Compassion suffers with the sufferer; mercy does not

Secondly, genuine compassion implies a state of suffering in the subject himself; con-passio, indeed, means suffering with someone. He who evinces compassion is in some sense implicated in the situation of the one he pities. Mercy, on the other hand, is not itself associated with suffering, or else God—in His infinite beatitude, to which no shade of suffering attaches—could not be merciful. The subject of mercy in no way becomes a sharer in the situation of its object; he (in a very specific sense, to be sure) controls that situation from above.

Compassion is between equals; mercy is toward an inferior

By this we have already hinted at the third point of difference. Compassion presupposes a fundamental situation embracing its subject and object alike: it constitutes a relationship inter pares (“between equals”).

Mercy, on the contrary, presupposes a superiority on the part of the merciful one. In the sense of intentional awareness, he certainly assimilates or comprehends the suffering of the creature he pities, but his own center of vision, his own spiritual locus as it were, is outside and above that suffering. Therefore, a gesture of condescension is inherent to all mercy: the merciful one bends down in love to the misery that has evoked his commiseration.

Compassion, on the contrary, not only does not require a gesture of condescension but is actually altered and spoiled by its presence. Once condescension enters, we have in the place of genuine compassion a proud attitude which is most likely to insult the person whom it is supposed to comfort. For compassion is eminently a corollary of an all-embracing solidarity of suffering mankind; it essentially demands, on the subject’s part, an attitude of meeting the pitied one on a level of equality. Though it always refers to some concrete affliction of definite persons, it does so taking for granted the fundamental human situation, common to all, a constant background.

In contradistinction to this, mercy among men is but an analogue of the mercy of God: it is only possible as a participation in the latter, an imitation of the attitude of loving condescension whose primary subject is God and God alone.

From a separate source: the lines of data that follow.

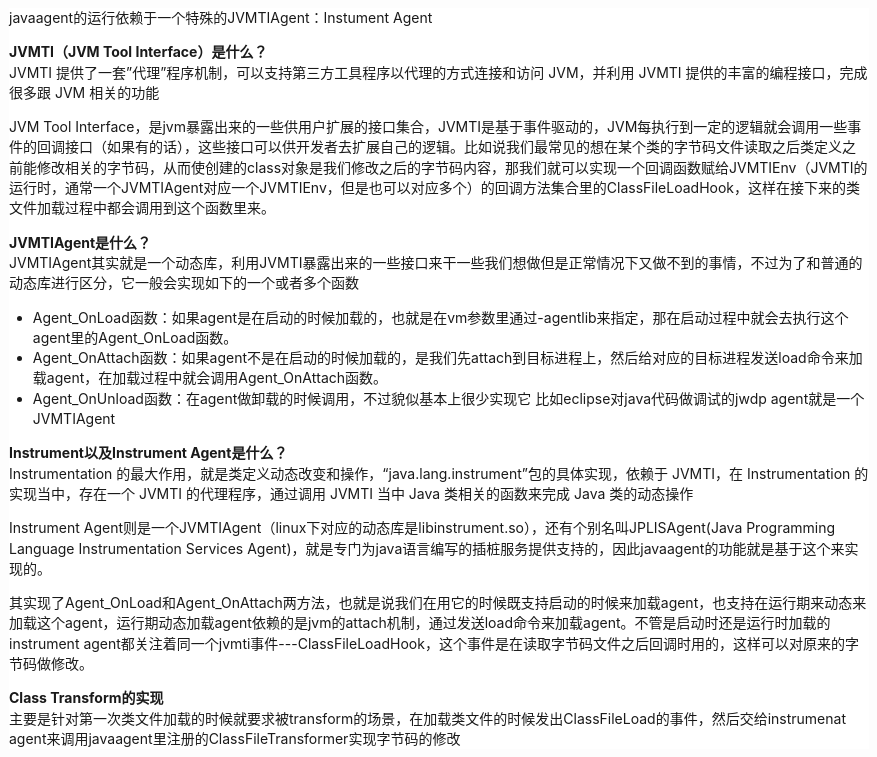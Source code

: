 javaagent的运行依赖于一个特殊的JVMTIAgent：Instument Agent

**JVMTI（JVM Tool Interface）是什么？**\
JVMTI 提供了一套”代理”程序机制，可以支持第三方工具程序以代理的方式连接和访问 JVM，并利用 JVMTI 提供的丰富的编程接口，完成很多跟 JVM 相关的功能

JVM Tool Interface，是jvm暴露出来的一些供用户扩展的接口集合，JVMTI是基于事件驱动的，JVM每执行到一定的逻辑就会调用一些事件的回调接口（如果有的话），这些接口可以供开发者去扩展自己的逻辑。比如说我们最常见的想在某个类的字节码文件读取之后类定义之前能修改相关的字节码，从而使创建的class对象是我们修改之后的字节码内容，那我们就可以实现一个回调函数赋给JVMTIEnv（JVMTI的运行时，通常一个JVMTIAgent对应一个JVMTIEnv，但是也可以对应多个）的回调方法集合里的ClassFileLoadHook，这样在接下来的类文件加载过程中都会调用到这个函数里来。

**JVMTIAgent是什么？**\
JVMTIAgent其实就是一个动态库，利用JVMTI暴露出来的一些接口来干一些我们想做但是正常情况下又做不到的事情，不过为了和普通的动态库进行区分，它一般会实现如下的一个或者多个函数

- Agent_OnLoad函数：如果agent是在启动的时候加载的，也就是在vm参数里通过-agentlib来指定，那在启动过程中就会去执行这个agent里的Agent_OnLoad函数。
- Agent_OnAttach函数：如果agent不是在启动的时候加载的，是我们先attach到目标进程上，然后给对应的目标进程发送load命令来加载agent，在加载过程中就会调用Agent_OnAttach函数。
- Agent_OnUnload函数：在agent做卸载的时候调用，不过貌似基本上很少实现它
比如eclipse对java代码做调试的jwdp agent就是一个JVMTIAgent

**Instrument以及Instrument Agent是什么？**\
Instrumentation 的最大作用，就是类定义动态改变和操作，“java.lang.instrument”包的具体实现，依赖于 JVMTI，在 Instrumentation 的实现当中，存在一个 JVMTI 的代理程序，通过调用 JVMTI 当中 Java 类相关的函数来完成 Java 类的动态操作

Instrument Agent则是一个JVMTIAgent（linux下对应的动态库是libinstrument.so），还有个别名叫JPLISAgent(Java Programming Language Instrumentation Services Agent)，就是专门为java语言编写的插桩服务提供支持的，因此javaagent的功能就是基于这个来实现的。

其实现了Agent_OnLoad和Agent_OnAttach两方法，也就是说我们在用它的时候既支持启动的时候来加载agent，也支持在运行期来动态来加载这个agent，运行期动态加载agent依赖的是jvm的attach机制，通过发送load命令来加载agent。不管是启动时还是运行时加载的instrument agent都关注着同一个jvmti事件---ClassFileLoadHook，这个事件是在读取字节码文件之后回调时用的，这样可以对原来的字节码做修改。

**Class Transform的实现**\
主要是针对第一次类文件加载的时候就要求被transform的场景，在加载类文件的时候发出ClassFileLoad的事件，然后交给instrumenat agent来调用javaagent里注册的ClassFileTransformer实现字节码的修改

Therefore, mercy is an eminently supernatural virtue, requiring as its basis the Christian ethos. Every attempt to realize it on a purely natural plane is bound to fail—to result, that is, not in true mercy but in the irritating hybrid of a “superior” compassion.

Mercy is more spiritual than compassion

Fourthly, compassion—a specifically human motive of behavior—presupposes the vulnerable human heart as such. It implies a particular kind of sensitive understanding for the suffering creature, an organic sympathy, a certain feeling of sameness, as it were. Mercy constitutes a response very much more spiritual in character. In it, too, lies an ultimate understanding—a type of understanding, however, which is the privilege of one whose vision measures its object in a perspective of distance and height.

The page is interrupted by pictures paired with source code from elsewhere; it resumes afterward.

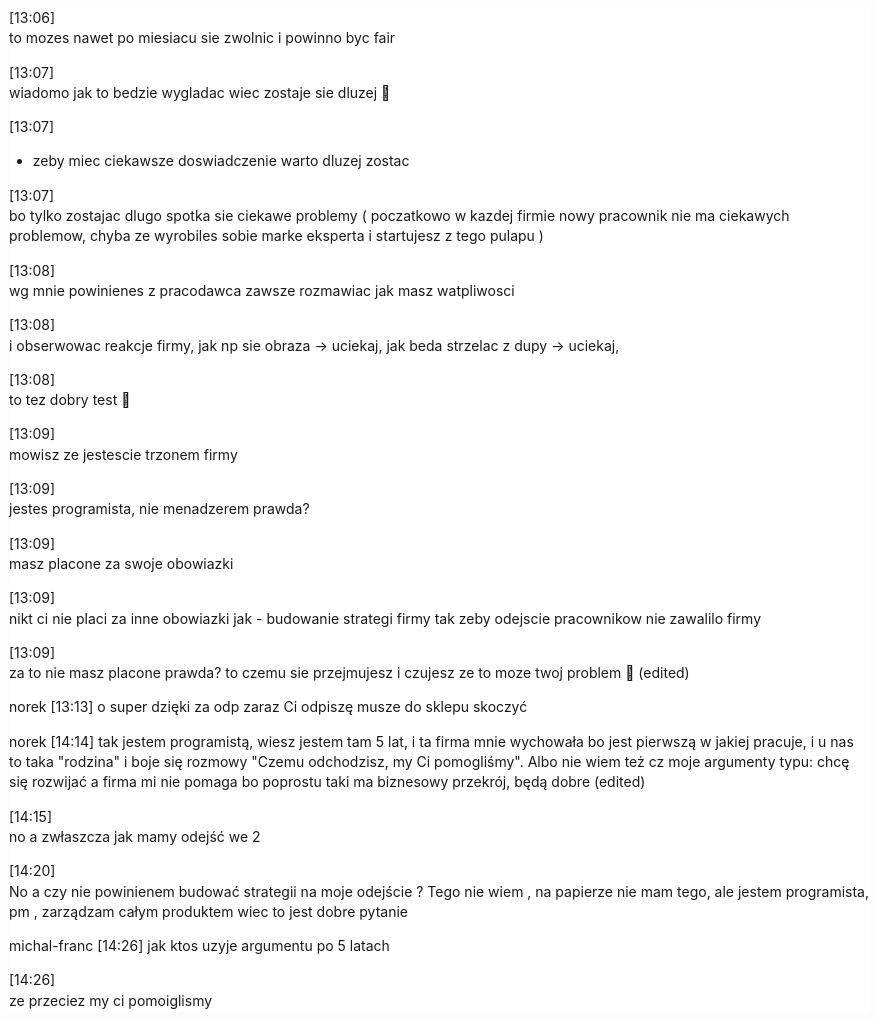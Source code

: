 [13:06]  
to mozes nawet po miesiacu sie zwolnic i powinno byc fair

[13:07]  
wiadomo jak to bedzie wygladac wiec zostaje sie dluzej :slightly_smiling_face:

[13:07]  
+ zeby miec ciekawsze doswiadczenie warto dluzej zostac

[13:07]  
bo tylko zostajac dlugo spotka sie ciekawe problemy ( poczatkowo w kazdej firmie nowy pracownik nie ma ciekawych problemow, chyba ze wyrobiles sobie marke eksperta i startujesz z tego pulapu )

[13:08]  
wg mnie powinienes z pracodawca zawsze rozmawiac jak masz watpliwosci

[13:08]  
i obserwowac reakcje firmy, jak np sie obraza -> uciekaj, jak beda strzelac z dupy -> uciekaj,

[13:08]  
to tez dobry test :slightly_smiling_face:

[13:09]  
mowisz ze jestescie trzonem firmy

[13:09]  
jestes programista, nie menadzerem prawda?

[13:09]  
masz placone za swoje obowiazki

[13:09]  
nikt ci nie placi za inne obowiazki jak - budowanie strategi firmy tak zeby odejscie pracownikow nie zawalilo firmy

[13:09]  
za to nie masz placone prawda? to czemu sie przejmujesz i czujesz ze to moze twoj problem :slightly_smiling_face: (edited)

norek [13:13] 
o super dzięki za odp zaraz Ci odpiszę musze do sklepu skoczyć

norek [14:14] 
tak jestem programistą, wiesz jestem tam 5 lat, i ta firma mnie wychowała bo jest pierwszą w jakiej pracuje, i u nas to taka "rodzina" i boje się rozmowy "Czemu odchodzisz, my Ci pomogliśmy". Albo nie wiem też cz moje argumenty typu: chcę się rozwijać a firma mi nie pomaga bo poprostu taki ma biznesowy przekrój, będą dobre (edited)

[14:15]  
no a zwłaszcza jak mamy odejść we 2

[14:20]  
No a czy nie powinienem budować strategii na moje odejście ? Tego nie wiem , na papierze nie mam tego, ale jestem programista, pm  , zarządzam całym produktem wiec to jest dobre pytanie

michal-franc [14:26] 
jak ktos uzyje argumentu po 5 latach

[14:26]  
ze przeciez my ci pomoiglismy
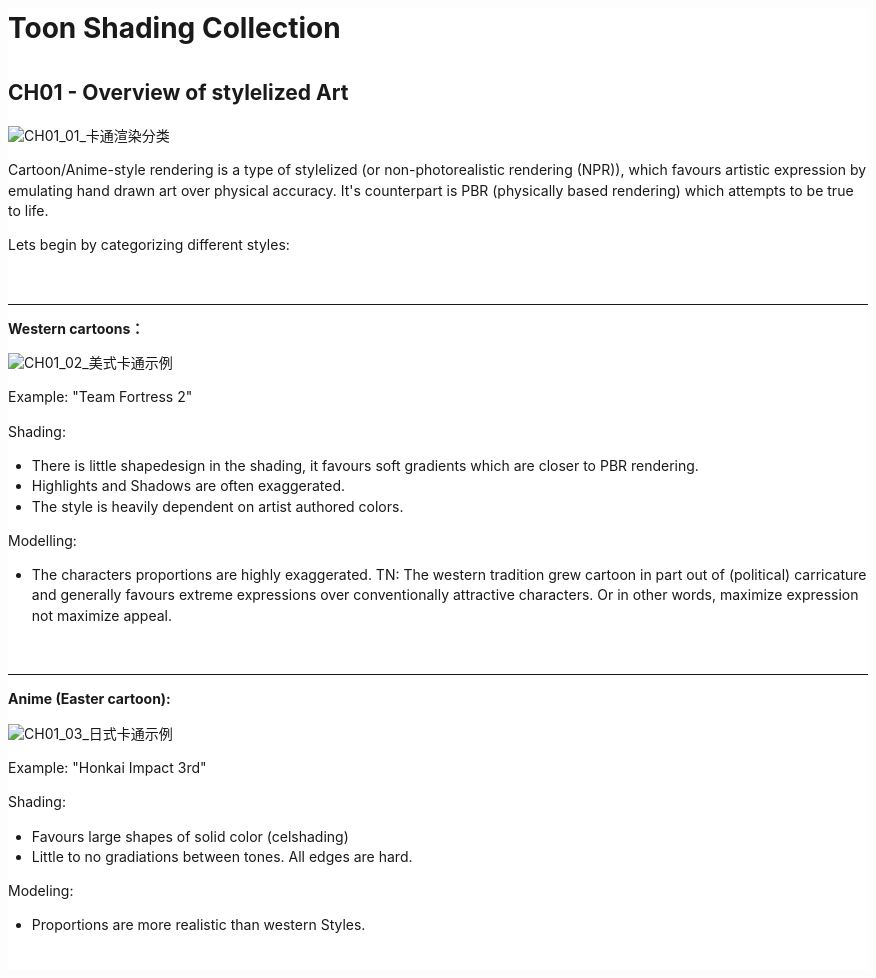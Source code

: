 # Toon Shading Collection 

## CH01 - Overview of stylelized Art

![CH01_01_卡通渲染分类](../imgs/CH01_01_ToonShadingStyles.jpg)

Cartoon/Anime-style rendering is a type of stylelized (or non-photorealistic rendering (NPR)), which favours artistic expression by emulating hand drawn art over physical accuracy. It's counterpart is PBR (physically based rendering) which attempts to be true to life.

Lets begin by categorizing different styles:

 <br>

------

 **Western cartoons：**

![CH01_02_美式卡通示例](../imgs/CH01_02_WesternStyle.jpg)

Example: "Team Fortress 2"

Shading:

- There is little shapedesign in the shading, it favours soft gradients which are closer to PBR rendering.
- Highlights and Shadows are often exaggerated.
- The style is heavily dependent on artist authored colors.

Modelling:

- The characters proportions are highly exaggerated.
TN: The western tradition grew cartoon in part out of (political) carricature and generally favours extreme expressions over conventionally attractive characters. Or in other words, maximize expression not maximize appeal.

<br>

------

**Anime (Easter cartoon):**

![CH01_03_日式卡通示例](../imgs/CH01_03_EasternStyle.jpg)

Example: "Honkai Impact 3rd"

Shading:

- Favours large shapes of solid color (celshading)
- Little to no gradiations between tones. All edges are hard.

Modeling:

- Proportions are more realistic than western Styles. 

 <br>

The merciful man thus approaches that object from above—from the altitude of his own response to the condescending love of God, not from a self-assumed position of superiority. He understands the pitiable object indeed, in a much deeper sense: somewhat as God, just because He is infinitely above us, is nearer to us than we are ourselves. This is what we meant by saying that the merciful one “controls” the situation which surrounds the wretched creature inasmuch as he views it in a light borrowed from God and comprehends it from above, conspiring as it were with the divine act of mercy.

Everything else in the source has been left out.